要するに、こうゆう事だ。もちろん、神は21世紀の今現在でも、世界中で信仰されてる。ただ、19世紀の末には、それ以前と比べると威厳が低下してたし、ニーチェはもはや自分で人間の道を歩もうとしてた。だから、「神は私にとってもはや重要でない。君たちも私と共に、人間として生きろ」ということなのだ。
人間より高い別次元の超越的な存在を信じたりせず、死後の理想的世界を夢見ることもなく。この地上で、私は人間として高みを目指して行こう。それが「超人」を目指すということだ。
もちろんそこには危険も伴うから、著作では「綱渡り」という言葉も使われてた。リスクを伴う遊びの移動、変化。そう言えば、彰が両手を伸ばしてヒラヒラさせる仕草は、綱渡りのバランス保持にも見える。
ドラマの場合、野ブタ(堀北)はまず、いじめっ子のバンドーがいない世界を望む。ところがその後、修二、彰、ゴーヨク堂らの寄り添いと支えを受けて、考えが変わった。バンドーがいるこの現実世界、この地上でも、自分が生きる場所は他にある。自分たちで新たに創り出せる。だから、バンドーがいない世界、単なる幻想を望んだことを、後で取り消したのだ。
ニーチェの「超人」を体現したキャラこそ、仙人みたいなゴーヨク堂。静かな古本屋の中で全然違う世界みたいだという野ブタに対して、私が作った世界だと語ってた。群れをなさない点、身体で闘う姿勢も超人と言える。忌野清志郎自身も肉体派(サイクリスト)で、登り坂という地上の高みを目指して必死に頑張ってた♪
☆ ☆ ☆
では、神なしで、人間はどのように生きるのか。人間ならではの特徴とは。
「創造する者が求めているのは、相棒だ。死体ではない。群れでもなければ、信者でもない。いっしょに創造する者を求めているのだ。」
一神教みたいな唯一の存在である神と違って、人間は「相棒」が必要なのだ。ドイツ語 Gefahrten、英語 Companions。これ、複数形になってる。

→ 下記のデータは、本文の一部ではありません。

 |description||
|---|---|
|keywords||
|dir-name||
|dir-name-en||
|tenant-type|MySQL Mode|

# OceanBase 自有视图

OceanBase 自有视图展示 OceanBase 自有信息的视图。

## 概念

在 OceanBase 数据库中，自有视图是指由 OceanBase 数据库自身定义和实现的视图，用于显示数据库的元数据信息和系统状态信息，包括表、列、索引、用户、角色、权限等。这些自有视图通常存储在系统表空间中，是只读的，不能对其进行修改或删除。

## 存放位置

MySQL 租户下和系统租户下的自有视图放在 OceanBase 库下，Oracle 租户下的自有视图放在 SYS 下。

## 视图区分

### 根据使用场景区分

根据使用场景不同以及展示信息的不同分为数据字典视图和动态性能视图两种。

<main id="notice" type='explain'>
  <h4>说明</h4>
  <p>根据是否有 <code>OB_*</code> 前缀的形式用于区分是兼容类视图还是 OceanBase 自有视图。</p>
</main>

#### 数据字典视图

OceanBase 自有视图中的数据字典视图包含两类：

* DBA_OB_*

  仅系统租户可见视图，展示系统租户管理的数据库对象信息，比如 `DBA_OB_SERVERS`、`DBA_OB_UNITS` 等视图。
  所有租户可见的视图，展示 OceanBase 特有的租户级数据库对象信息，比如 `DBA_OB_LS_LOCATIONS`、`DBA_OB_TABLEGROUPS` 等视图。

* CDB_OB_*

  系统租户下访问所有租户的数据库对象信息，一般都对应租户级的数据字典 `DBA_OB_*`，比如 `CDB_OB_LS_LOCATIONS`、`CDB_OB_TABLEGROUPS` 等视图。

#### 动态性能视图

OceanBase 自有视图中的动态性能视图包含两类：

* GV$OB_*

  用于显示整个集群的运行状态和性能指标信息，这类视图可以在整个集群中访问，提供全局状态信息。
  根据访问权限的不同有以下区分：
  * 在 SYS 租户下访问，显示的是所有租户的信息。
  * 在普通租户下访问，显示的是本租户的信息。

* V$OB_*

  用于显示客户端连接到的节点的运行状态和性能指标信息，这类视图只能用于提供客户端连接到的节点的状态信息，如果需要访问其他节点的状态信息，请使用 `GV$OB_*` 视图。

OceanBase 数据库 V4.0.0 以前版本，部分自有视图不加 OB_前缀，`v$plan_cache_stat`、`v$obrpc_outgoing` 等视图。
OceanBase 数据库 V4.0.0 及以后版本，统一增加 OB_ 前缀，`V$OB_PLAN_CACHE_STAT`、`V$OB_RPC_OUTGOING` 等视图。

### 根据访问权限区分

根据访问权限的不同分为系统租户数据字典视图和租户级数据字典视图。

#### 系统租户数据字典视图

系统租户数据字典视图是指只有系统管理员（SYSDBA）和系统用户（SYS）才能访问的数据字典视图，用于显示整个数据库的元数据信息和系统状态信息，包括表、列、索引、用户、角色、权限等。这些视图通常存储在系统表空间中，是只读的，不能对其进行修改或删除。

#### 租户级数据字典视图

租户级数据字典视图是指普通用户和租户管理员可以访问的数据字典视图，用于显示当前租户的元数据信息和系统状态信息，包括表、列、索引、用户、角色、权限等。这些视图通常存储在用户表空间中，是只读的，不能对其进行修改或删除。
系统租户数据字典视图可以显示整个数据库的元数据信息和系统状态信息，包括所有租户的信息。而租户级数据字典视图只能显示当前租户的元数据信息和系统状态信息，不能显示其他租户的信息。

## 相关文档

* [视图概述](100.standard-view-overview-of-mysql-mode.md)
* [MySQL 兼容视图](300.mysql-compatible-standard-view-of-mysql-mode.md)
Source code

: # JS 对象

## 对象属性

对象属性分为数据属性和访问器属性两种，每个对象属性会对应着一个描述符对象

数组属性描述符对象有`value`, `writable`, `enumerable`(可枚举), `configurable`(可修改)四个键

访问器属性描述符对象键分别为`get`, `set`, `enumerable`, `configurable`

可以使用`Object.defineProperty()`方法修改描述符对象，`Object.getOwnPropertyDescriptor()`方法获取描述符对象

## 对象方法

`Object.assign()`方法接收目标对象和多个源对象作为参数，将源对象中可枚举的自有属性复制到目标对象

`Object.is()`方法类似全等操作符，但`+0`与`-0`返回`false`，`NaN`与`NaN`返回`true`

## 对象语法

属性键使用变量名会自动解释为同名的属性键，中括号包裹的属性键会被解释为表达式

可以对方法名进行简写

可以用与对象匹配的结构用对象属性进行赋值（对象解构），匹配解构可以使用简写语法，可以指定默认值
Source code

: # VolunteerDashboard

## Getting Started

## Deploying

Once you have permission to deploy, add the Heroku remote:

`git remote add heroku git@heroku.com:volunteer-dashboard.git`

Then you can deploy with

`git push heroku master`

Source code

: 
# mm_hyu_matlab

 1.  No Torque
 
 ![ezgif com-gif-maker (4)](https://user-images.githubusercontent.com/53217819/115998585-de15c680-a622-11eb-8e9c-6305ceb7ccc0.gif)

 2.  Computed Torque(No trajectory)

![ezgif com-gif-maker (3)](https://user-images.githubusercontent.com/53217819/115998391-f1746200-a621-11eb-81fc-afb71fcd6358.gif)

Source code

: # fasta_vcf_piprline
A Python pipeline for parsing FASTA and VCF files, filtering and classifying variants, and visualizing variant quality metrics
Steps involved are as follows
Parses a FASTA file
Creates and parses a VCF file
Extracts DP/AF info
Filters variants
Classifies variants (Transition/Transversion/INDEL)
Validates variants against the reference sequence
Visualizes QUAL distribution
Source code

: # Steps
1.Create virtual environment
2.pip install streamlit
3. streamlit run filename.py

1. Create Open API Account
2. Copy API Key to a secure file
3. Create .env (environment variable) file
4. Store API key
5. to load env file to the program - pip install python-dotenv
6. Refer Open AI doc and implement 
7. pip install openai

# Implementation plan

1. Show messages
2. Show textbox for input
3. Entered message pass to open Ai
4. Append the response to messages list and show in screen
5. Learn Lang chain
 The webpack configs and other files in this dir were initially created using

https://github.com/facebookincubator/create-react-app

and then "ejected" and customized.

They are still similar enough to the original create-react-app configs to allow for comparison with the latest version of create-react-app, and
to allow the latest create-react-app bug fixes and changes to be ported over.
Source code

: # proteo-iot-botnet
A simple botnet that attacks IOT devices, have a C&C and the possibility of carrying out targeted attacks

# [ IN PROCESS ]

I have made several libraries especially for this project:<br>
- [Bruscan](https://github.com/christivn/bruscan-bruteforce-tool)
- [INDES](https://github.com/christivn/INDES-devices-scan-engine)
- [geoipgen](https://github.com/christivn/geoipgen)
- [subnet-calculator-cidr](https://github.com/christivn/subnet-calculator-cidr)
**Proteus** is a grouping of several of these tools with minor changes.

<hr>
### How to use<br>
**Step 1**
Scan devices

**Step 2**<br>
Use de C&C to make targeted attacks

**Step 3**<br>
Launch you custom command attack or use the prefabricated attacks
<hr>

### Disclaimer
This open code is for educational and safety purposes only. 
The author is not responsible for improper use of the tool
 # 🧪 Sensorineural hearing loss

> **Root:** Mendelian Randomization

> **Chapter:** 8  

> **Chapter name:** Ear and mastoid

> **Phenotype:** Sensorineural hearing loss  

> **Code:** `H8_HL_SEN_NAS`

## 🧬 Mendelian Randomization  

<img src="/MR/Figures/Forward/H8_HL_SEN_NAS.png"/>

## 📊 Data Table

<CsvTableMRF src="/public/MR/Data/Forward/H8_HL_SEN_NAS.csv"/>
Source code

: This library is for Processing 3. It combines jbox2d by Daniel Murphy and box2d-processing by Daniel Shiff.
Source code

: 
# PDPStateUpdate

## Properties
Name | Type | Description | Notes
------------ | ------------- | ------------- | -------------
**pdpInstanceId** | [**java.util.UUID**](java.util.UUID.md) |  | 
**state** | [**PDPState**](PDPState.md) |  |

つまり、ドラマ的に言い直せば、「生きる場所を自分でプロデュースする修二が求めてるのは、彰と信子という仲間たちだ」ということになる。そもそも原作では、修二と彰は同一人物(修二)の2つの側面。一心同体だった。
☆ ☆ ☆
ニーチェはさらに、もう少し後で、ゲームとか自転車みたいな話まで書いてるのだ。
「・・・なぜいまさら子どもになる必要があるのか? 子どもは、無邪気だ。忘れる。新しくはじめる。遊ぶ。車輪のように勝手に転がる。・・・創造という遊びのために、兄弟よ、神のように肯定することが必要なのだ。」
ここで「遊ぶ」とか「遊び」と訳されてる言葉は、英訳だと「game」(ゲーム)。そして、「車輪のように勝手に転がる」と訳されてる箇所の英訳は、「self-rolling wheel」(自転する車輪)。短く言い直せば、自転車なのだ♪
ハッキリしただろう。このドラマ(特に初回)はニーチェ哲学の言い換えになってたのだ。『ツァラトゥストラ』全体の筋書は、実は山P『アルジャーノンに花束を』の原作小説の前書きにあったプラトン哲学・洞窟の比喩とも重なってる。ツァラトゥストラが山を降りるのは、チャーリイが元に戻ることに対応するのだ。ここでは指摘だけに留めよう。
ドラマの柳の木というのは、ニーチェ哲学というより、フロイト派精神分析的な「ファロス」(男性的象徴)。だからこそ男の子の修二は触らずにいられないし、引っこ抜かれる(去勢される)と修二は激しく動揺してた。女の子の野ブタの欲望も向けられてる。熱い視線と共に♪ 細長い木の丸い根っこにも注目。
ただ、ニーチェの場合、「引っこ抜く」という言葉にポジティブな意味(新たな収穫)を重ねてる。だからこそドラマでは最後、引っこ抜かれた柳の木が、修二と野ブタにとっての心の収穫になってたのだろう。
☆ ☆ ☆
なお、放映当時、修二の自転車がかなり話題になってた。スピードを求めるロードバイクと、どこでも自由に力強く走るマウンテンバイクを合体させた、クロスバイク。多分、この写真と同一の車種だろう。個人ブログの2005年の記事より引用させて頂いた。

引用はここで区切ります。